Organized Panel Session
This paper highlights some issues concerning the analysis of South Asian languages using digital resources. Emphasis is on teaching digital linguistic techniques to students in South Asia area studies, drawing on empirical data from a digital humanities course of my own design. In this course, students with no prior background in computer programming learn the fundamentals of creating and maintaining a digital language toolkit for a language of their choice. The contents of the toolkit are determined based on the unique project requirements of each student’s research language, but in general include basic functions for reading unicode text files, interacting with a database, and performing grammatical analysis of text strings. These toolkits help students to find a starting point for more complex projects, and can be adapted for use in online dictionaries, automated translation engines, and various other ideas of interest to linguists.

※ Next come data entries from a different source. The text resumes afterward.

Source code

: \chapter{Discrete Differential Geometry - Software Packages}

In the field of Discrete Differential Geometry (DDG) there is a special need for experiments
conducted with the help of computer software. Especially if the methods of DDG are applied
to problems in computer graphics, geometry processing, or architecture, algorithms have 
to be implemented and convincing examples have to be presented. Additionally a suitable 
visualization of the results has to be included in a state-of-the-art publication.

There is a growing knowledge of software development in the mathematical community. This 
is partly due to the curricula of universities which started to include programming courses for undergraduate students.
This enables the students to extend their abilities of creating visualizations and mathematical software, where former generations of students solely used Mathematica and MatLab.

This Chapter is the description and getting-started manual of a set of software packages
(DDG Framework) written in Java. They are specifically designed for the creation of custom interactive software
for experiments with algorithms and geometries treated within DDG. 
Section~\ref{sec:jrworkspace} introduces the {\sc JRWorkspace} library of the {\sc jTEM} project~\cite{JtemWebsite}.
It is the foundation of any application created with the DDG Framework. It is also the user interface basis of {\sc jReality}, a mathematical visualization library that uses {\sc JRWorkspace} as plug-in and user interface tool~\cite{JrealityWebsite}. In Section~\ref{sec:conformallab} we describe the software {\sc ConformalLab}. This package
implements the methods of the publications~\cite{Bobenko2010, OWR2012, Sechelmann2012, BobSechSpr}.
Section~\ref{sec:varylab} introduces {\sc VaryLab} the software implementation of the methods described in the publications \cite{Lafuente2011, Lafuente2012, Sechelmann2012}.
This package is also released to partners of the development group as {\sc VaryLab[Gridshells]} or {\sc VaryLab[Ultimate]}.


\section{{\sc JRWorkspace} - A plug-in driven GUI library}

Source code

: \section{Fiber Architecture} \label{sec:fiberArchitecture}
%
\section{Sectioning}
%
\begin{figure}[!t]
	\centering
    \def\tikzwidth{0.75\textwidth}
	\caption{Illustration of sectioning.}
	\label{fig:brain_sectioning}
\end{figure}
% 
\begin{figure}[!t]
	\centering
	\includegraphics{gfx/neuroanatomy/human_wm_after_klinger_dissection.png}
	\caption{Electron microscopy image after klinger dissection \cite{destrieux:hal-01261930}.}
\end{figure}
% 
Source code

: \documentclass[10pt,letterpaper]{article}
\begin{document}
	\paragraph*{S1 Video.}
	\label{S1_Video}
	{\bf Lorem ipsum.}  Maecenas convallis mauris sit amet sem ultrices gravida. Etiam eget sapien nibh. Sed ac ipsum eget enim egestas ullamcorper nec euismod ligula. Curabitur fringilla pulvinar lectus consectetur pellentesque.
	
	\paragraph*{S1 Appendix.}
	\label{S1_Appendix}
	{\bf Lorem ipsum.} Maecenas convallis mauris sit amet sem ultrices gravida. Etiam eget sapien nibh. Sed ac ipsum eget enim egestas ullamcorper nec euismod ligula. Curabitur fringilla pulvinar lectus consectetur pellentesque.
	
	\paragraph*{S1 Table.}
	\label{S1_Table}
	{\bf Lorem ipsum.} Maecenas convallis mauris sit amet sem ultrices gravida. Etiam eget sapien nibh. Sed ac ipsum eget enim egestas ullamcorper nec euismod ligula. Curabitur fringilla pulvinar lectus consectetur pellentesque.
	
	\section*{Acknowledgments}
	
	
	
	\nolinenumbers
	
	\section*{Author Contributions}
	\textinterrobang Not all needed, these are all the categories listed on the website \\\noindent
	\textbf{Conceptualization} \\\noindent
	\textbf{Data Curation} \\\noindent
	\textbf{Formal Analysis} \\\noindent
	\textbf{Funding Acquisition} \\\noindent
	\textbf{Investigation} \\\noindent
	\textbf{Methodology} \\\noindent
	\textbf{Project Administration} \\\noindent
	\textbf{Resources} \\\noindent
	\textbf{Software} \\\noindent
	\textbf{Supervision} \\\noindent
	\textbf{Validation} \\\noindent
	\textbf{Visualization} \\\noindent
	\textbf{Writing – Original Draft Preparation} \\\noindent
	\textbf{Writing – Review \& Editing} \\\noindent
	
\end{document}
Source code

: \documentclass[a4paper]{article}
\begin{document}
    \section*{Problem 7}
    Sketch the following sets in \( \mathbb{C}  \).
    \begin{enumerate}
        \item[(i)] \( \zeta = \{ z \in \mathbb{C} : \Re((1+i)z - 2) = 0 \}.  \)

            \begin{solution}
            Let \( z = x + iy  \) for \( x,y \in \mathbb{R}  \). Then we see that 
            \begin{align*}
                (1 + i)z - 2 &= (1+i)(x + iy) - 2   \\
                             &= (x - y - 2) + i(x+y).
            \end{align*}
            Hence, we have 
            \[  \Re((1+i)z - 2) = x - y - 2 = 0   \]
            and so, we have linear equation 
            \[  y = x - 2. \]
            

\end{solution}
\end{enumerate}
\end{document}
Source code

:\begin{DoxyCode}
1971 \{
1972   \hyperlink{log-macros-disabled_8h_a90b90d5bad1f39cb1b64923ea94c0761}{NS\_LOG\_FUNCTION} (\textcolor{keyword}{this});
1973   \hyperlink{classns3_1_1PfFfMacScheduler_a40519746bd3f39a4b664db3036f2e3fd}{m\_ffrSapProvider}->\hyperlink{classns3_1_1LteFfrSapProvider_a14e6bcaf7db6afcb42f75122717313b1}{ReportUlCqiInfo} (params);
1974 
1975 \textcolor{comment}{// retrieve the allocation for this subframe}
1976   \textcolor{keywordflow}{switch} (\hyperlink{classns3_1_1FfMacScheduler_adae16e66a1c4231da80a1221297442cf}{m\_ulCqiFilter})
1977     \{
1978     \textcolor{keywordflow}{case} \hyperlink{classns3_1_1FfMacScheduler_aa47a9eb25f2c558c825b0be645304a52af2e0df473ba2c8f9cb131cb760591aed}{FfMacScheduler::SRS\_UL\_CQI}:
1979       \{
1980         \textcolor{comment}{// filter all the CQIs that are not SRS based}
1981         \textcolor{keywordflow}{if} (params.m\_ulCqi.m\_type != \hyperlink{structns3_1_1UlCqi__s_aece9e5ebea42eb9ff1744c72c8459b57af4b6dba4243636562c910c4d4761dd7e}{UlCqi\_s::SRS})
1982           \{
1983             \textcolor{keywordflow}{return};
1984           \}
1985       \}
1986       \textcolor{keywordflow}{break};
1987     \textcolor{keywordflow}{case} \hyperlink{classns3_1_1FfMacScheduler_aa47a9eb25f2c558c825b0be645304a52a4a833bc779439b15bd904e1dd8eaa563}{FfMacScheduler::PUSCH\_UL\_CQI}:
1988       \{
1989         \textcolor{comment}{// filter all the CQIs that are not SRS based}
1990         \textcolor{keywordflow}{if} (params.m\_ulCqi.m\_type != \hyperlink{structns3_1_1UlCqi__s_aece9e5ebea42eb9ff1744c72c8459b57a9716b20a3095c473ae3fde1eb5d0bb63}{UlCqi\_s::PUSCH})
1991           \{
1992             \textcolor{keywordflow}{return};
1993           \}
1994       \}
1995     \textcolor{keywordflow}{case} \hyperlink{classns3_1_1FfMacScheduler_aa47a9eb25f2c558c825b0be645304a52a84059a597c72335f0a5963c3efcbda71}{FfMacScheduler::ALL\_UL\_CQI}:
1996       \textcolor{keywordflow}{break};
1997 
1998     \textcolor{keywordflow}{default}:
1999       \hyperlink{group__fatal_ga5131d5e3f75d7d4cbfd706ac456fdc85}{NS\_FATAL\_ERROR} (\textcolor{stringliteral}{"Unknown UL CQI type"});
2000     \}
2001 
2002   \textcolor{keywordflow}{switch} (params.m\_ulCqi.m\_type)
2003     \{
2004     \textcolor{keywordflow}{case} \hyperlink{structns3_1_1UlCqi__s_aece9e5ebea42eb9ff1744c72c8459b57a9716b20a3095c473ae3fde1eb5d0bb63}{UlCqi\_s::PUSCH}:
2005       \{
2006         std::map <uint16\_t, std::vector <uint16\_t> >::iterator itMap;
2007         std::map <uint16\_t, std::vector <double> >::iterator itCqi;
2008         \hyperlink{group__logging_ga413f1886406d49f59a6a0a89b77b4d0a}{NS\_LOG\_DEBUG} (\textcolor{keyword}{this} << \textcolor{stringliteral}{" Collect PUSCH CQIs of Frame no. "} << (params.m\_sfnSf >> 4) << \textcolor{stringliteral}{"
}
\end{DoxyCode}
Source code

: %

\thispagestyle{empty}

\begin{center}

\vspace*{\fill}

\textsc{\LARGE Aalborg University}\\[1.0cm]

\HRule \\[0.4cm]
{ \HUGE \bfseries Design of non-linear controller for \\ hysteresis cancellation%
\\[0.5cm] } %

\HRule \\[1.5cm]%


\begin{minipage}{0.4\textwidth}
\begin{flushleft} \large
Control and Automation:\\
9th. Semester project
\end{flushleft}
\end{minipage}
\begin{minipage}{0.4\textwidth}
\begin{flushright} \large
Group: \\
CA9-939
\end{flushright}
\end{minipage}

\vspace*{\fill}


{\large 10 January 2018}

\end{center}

South Asian languages present a number of challenges at every step of the digitization process. Optical character recognition of the scripts used for these languages is often unreliable. Transliteration schemes intended to preserve texts can introduce new ambiguities. Lack of spacing between words introduces sentence parsing difficulties. Nonstandard spellings, genre-specific vocabulary, idiosyncratic grammar and other factors can create complexities in otherwise simple projects. However, many of these problems can be resolved or avoided by using the right tools. I suggest a few solutions, and provide some sample code in Python.